Opening up opposite a slew of wide releases this weekend is the latest film from Korean director Park Chan-wook. If you recognize the name, then you've probably already made plans to go see Stoker in theaters. Hopefully there's one near you that is playing this excellent film.
For those who aren't familiar with the name, Park is the director of such cult classics like Lady Vengeance, Sympathy for Mr. Vengeance and Oldboy, the latter of which is getting a Hollywood remake by Spike Lee.
So what is Stoker and what makes it so good? First, the performances. From top to bottom, the film is filled with solid acting, including and especially the two leads, Mia Wasikowska and Matthew Goode who transform two mysterious characters into an oddly captivating dramatic narrative. Nicole Kidman, Jacki Weaver, Dermot Mulroney, Lucas Till and Alden Ehrenreich anchor a strong supporting cast.

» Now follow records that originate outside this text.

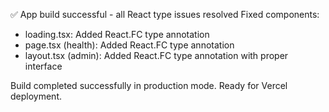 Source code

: ✅ App build successful - all React type issues resolved
Fixed components:
- loading.tsx: Added React.FC type annotation
- page.tsx (health): Added React.FC type annotation  
- layout.tsx (admin): Added React.FC type annotation with proper interface

Build completed successfully in production mode.
Ready for Vercel deployment.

The film follows Wasikowska's India, whose father has mysteriously died. Her Uncle Charlie (Goode), who she never knew existed, comes to live with her and her unstable mother (Kidman). Suspecting ulterior motives, India becomes increasingly infatuated with him.
The film is penned by Wentworth Miller, another name that looks familiar, especially to fans of the television series Prison Break. Miller crafts a part-thriller, part-mystery in his feature writing debut which Park then takes and add his own unique touch. Sound plays a huge part in this film as even the most minute sounds are amplified adding to the already rich cinematography of the film. For some, it may be a bit too artsy but the payoff in the closing moments of the movie are worth your patience.
Stoker, the title a nod to author Bram Stoker who wrote Dracula, a novel about an opportunist who preys on the innocent, combines lyrical beauty with shattering acts of violence.
Earlier this year, Jee-woon Kim made his English language film debut with The Last Stand. While that film landed with a dud, it's safe to say Stoker is definitely worth checking out. It's taut, it's engrossing and Goode gives the performance of his career.